Segment Start: Supplied material

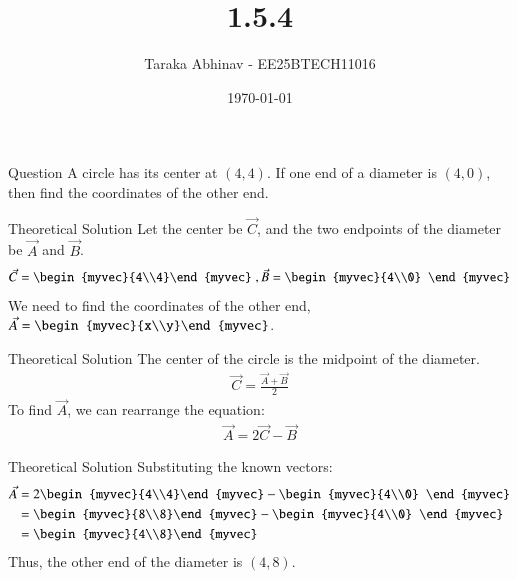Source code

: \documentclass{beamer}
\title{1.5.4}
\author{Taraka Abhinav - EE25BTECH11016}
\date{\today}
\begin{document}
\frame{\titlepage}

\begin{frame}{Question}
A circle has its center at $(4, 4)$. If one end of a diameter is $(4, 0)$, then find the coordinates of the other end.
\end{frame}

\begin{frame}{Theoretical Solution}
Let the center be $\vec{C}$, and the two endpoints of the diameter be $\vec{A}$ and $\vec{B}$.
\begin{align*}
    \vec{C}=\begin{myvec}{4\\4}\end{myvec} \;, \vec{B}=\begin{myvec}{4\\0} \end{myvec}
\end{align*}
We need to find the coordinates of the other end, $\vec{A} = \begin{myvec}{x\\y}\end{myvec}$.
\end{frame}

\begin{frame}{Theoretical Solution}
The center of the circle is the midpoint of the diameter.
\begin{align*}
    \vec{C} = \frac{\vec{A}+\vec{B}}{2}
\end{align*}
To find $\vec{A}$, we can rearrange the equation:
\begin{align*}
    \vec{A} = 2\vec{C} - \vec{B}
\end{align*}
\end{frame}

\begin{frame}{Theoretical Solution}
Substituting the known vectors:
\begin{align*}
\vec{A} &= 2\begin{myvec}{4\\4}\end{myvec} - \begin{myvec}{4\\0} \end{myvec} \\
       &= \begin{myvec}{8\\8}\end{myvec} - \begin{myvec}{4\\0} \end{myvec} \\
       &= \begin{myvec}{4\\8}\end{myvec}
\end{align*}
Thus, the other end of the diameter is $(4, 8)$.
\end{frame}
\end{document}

Segment End: Supplied material
Segment Start: Supplied material

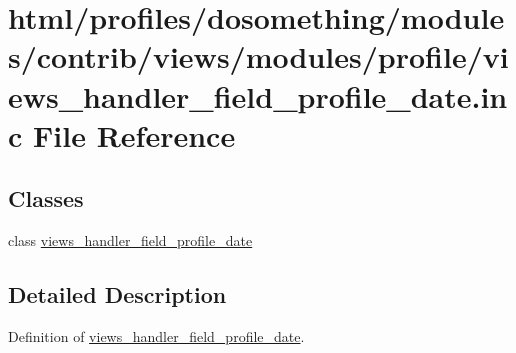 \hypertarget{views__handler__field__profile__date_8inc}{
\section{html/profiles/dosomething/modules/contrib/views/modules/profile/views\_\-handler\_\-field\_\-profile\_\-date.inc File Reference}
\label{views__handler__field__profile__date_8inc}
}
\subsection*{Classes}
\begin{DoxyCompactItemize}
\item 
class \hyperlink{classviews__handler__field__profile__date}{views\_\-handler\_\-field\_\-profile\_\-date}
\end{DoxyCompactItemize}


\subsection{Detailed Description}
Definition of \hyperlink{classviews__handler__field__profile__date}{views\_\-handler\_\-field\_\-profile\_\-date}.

Segment End: Supplied material
Segment Start: Supplied material

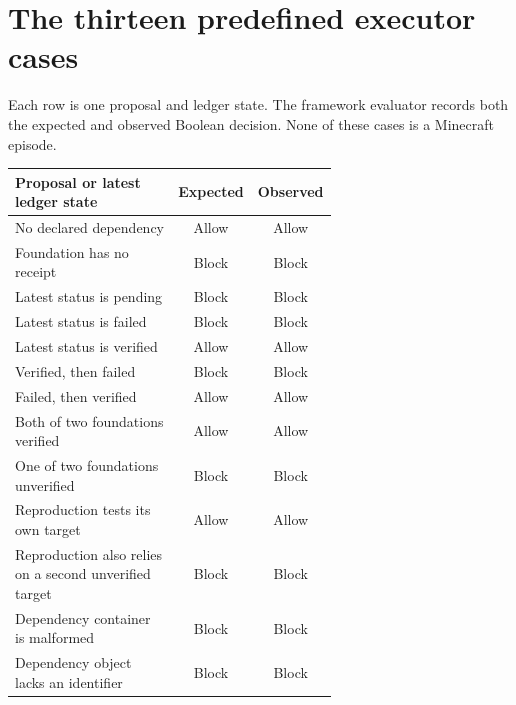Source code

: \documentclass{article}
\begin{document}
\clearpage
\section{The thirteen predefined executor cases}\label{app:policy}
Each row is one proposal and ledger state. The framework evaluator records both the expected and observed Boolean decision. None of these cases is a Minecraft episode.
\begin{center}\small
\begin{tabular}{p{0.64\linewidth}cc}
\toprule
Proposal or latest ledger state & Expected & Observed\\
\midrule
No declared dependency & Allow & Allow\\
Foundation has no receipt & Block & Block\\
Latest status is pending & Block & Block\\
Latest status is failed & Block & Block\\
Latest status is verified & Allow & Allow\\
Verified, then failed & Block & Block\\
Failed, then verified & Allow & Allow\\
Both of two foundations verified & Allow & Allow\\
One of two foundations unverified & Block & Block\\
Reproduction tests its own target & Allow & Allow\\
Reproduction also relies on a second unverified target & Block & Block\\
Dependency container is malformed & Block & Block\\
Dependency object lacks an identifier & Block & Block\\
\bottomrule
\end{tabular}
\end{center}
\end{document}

Segment End: Supplied material

Lines that include the word "Reproduction" are to be extracted from the data above.

**Completed task**
Reproduction tests its own target & Allow & Allow\\
Reproduction also relies on a second unverified target & Block & Block\\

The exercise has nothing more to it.